Monday, September 22, 2014

The Wife of Bath

Of all of Chaucer's Canterbury pilgrims, the "sely" Wife of Bath -- Alisoun, by name -- has been, from the very start, the most vivid and memorable. Her passion, her "wandering by the way," and her battles with each of the five husbands she had "at chirche door" are the stuff of legend.

And, as with other Canterbury pilgrims, the variants in Chaucer's manuscript reveal rich and complex possibilities that are lost in a standardized text or translation.  For instance, the Wife of Bath's Prologue famously begins:
Experience, though noon auctoritee
Were in this world, is right y-nough for me ...

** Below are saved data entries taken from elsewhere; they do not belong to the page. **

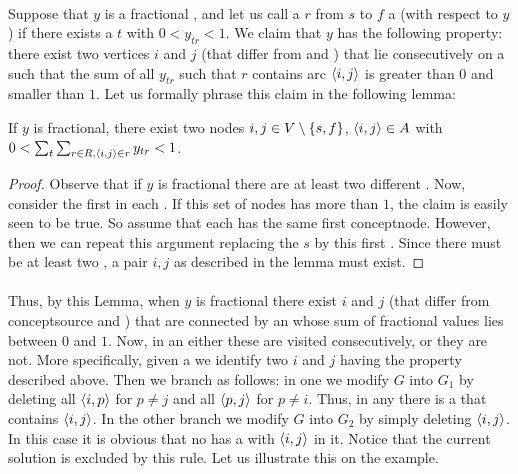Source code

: \paragraph{}
Suppose that $y$ is a fractional , and let us call a  $r$ from $s$ to $f$ a  (with respect to $y$) if there exists a $t$ with $0<y_{tr}<1$. We claim that $y$ has the following property: there exist two vertices $i$ and $j$ (that differ from  and ) that lie consecutively on a  such that the sum of all $y_{tr}$ such that $r$ contains arc $\left\langle i,j \right\rangle$ is greater than $0$ and smaller than $1$. Let us formally phrase this claim in the following lemma:

\begin{lemma}
If $y$ is fractional, there exist two nodes $i,j\in V\setminus\left\{ s,f \right\}$, $\left\langle i,j \right\rangle\in A$ with $0<\sum_t{\sum_{r\in R,\left\langle i,j \right\rangle\in r}y_{tr}}<1$.
\begin{proof}
Observe that if $y$ is fractional there are at least two different . Now, consider the first  in each . If this set of nodes has  more than $1$, the claim is easily seen to be true. So assume that each  has the same first concept{node}. However, then we can repeat this argument replacing the  $s$ by this first . Since there must be at least two , a pair $i,j$ as described in the lemma must exist.
\end{proof}
\end{lemma}

\paragraph{}
Thus, by this Lemma, when $y$ is fractional there exist  $i$ and $j$ (that differ from concept{source} and ) that are connected by an  whose sum of fractional values lies between $0$ and $1$. Now, in an  either these  are visited consecutively, or they are not. More specifically, given a  we identify two  $i$ and $j$ having the property described above. Then we branch as follows: in one  we modify $G$ into $G_1$ by deleting all  $\left\langle i,p \right\rangle$ for $p\neq j$ and all  $\left\langle p,j \right\rangle$ for $p\neq i$. Thus, in any  there is a  that contains  $\left\langle i,j \right\rangle$. In the other branch we modify $G$ into $G_2$ by simply deleting  $\left\langle i,j \right\rangle$. In this case it is obvious that no  has a  with  $\left\langle i,j \right\rangle$ in it. Notice that the current solution is excluded by this rule. Let us illustrate this  on the example.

Except that, in many manuscripts, it doesn't. In the Corpus Christi manuscript -- one of the oldest and finest known -- it runs this way:

Experiment though noon Auctoritee
Were in this world, is ryght ynough for me ...             (folio 100r)

What difference does that make?  An enormous one, both then and now, as the renowned British author Jeanette Winterson has noted:
I was trying to get away from the received idea that women always write about ‘experience’ – the compass of what they know – while men write wide and bold – the big canvas, the experiment with form. Henry James did no good when he said that Jane Austen wrote on four inches of ivory – i.e. tiny observant minutiae. Much the same was said of Emily Dickinson and Virginia Woolf. Those things made me angry. In any case, why could there not be experience and experiment? Why could there not be the observed and the imagined? Why should a woman be limited by anything or anybody? Why should a woman not be ambitious for literature? Ambitious for herself?
So, if you were editing the text of the Wife of Bath's Prologue, which word would you choose?  And why?